▸ **WHAT YOU NEED TO DO**:
When you reach the line that has "# Runtime information" in the material below, reproduce it and each line after it exactly, through the last one.

▸ **EXTRACTED MATERIAL**:
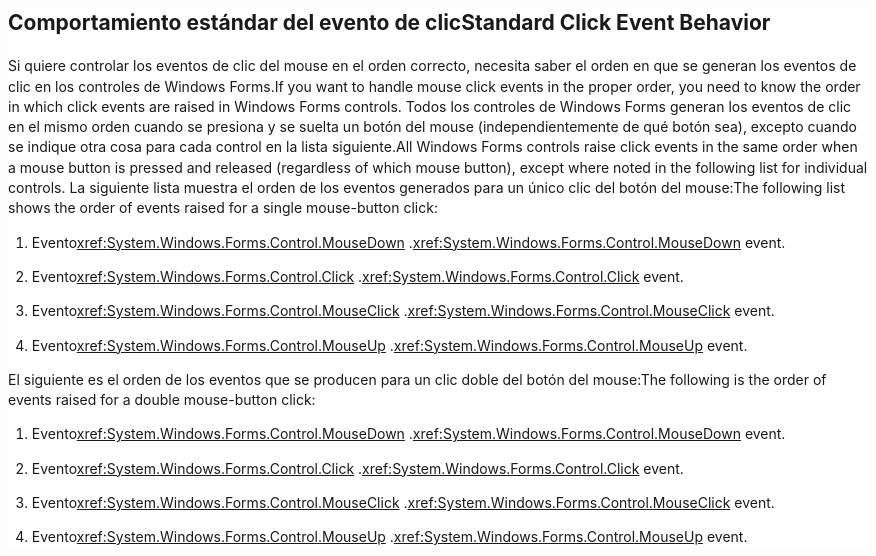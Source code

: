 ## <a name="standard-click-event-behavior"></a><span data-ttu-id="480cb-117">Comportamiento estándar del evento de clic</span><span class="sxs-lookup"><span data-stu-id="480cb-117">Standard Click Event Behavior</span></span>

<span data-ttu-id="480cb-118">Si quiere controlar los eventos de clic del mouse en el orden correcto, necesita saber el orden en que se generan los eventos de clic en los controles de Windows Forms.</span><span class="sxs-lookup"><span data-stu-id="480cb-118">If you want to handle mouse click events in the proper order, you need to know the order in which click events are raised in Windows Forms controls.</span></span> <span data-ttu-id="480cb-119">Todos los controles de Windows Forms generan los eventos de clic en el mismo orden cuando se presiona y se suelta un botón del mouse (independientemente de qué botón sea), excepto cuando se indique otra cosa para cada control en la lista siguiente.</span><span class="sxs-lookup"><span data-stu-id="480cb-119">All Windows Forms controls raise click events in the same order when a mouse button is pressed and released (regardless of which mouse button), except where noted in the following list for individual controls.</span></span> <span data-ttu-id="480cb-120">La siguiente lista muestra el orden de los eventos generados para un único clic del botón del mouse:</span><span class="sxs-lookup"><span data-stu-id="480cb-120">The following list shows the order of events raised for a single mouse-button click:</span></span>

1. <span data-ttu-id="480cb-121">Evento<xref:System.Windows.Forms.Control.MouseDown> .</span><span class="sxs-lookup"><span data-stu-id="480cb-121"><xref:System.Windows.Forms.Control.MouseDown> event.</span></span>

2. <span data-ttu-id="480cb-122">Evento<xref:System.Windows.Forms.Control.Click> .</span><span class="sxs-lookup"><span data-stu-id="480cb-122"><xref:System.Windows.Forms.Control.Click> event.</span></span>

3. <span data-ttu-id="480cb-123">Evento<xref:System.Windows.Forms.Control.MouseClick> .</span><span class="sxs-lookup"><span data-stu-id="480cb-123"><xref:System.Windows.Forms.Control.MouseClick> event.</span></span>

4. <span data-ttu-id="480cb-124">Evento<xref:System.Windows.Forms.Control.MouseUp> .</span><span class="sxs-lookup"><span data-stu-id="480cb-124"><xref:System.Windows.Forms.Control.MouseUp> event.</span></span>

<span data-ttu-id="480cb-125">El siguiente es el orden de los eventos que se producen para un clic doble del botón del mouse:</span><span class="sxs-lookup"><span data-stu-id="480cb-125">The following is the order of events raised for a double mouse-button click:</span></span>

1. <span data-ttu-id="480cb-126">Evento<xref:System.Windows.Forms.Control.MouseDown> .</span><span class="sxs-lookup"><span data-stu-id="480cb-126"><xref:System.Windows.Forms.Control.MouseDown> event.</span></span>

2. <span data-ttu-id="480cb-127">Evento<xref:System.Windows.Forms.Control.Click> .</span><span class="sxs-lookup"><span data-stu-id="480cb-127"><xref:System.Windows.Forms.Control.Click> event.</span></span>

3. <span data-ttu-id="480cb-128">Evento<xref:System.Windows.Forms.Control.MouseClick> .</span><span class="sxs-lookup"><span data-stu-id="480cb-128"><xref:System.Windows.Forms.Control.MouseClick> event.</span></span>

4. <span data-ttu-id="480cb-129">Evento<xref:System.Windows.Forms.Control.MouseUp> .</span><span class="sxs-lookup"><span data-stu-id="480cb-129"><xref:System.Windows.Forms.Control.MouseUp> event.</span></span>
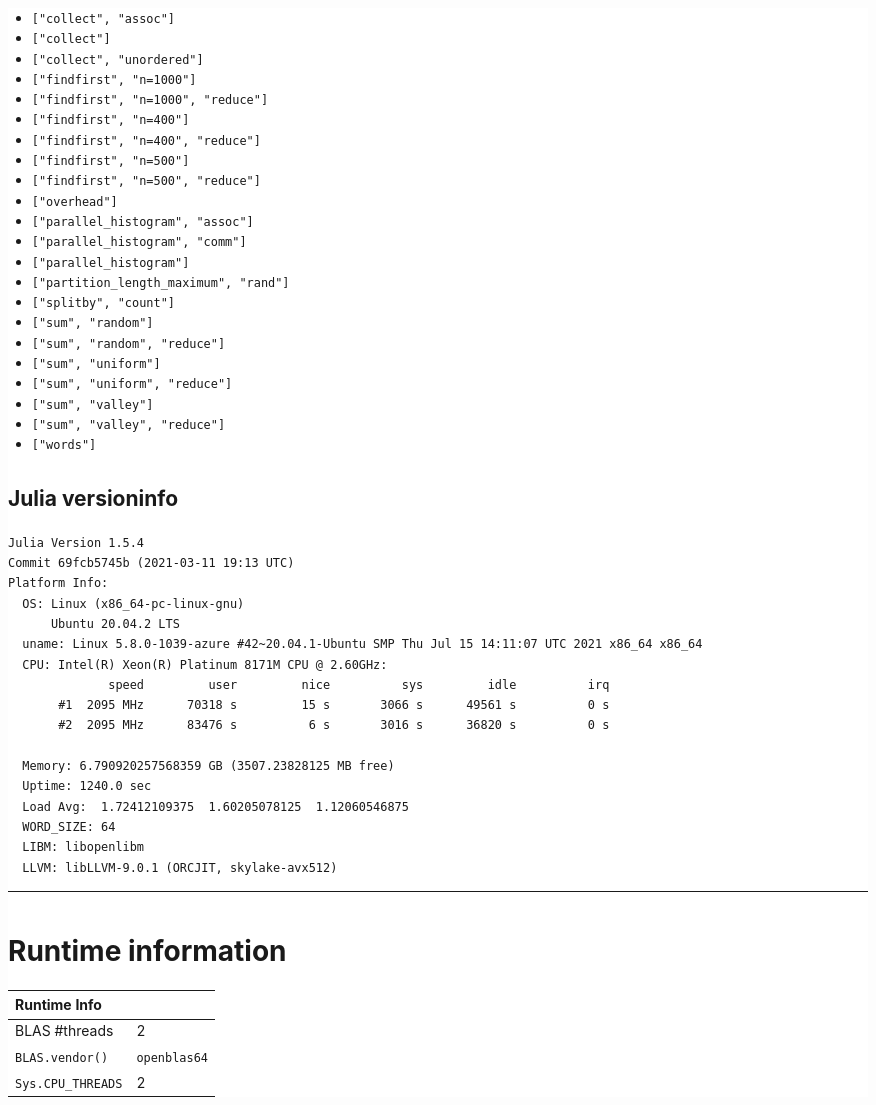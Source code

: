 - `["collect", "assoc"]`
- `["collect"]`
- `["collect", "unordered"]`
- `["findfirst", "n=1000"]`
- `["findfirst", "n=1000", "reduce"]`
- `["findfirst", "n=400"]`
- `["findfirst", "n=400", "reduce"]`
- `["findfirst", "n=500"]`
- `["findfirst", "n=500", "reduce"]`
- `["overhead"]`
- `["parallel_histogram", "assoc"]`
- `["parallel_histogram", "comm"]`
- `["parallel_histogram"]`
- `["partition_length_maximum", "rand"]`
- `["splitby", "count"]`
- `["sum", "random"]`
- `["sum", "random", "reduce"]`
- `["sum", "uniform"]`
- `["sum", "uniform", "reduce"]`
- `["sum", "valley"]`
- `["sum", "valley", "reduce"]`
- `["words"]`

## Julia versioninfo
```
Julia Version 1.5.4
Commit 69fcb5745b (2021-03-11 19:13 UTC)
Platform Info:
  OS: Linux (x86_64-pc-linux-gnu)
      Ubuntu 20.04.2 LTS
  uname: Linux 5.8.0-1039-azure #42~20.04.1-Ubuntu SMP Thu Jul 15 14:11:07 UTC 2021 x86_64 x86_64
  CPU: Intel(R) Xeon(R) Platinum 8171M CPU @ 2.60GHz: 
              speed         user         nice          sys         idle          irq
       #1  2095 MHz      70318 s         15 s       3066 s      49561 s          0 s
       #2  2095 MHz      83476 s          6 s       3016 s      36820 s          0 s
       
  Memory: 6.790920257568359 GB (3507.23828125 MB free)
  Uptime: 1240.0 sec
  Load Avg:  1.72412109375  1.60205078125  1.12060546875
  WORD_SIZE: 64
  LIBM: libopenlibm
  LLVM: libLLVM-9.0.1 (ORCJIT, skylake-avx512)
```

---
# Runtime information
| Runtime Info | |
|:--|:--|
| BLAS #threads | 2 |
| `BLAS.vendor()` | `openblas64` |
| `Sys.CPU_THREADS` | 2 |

▸ **WRITTEN ANSWER**:
# Runtime information
| Runtime Info | |
|:--|:--|
| BLAS #threads | 2 |
| `BLAS.vendor()` | `openblas64` |
| `Sys.CPU_THREADS` | 2 |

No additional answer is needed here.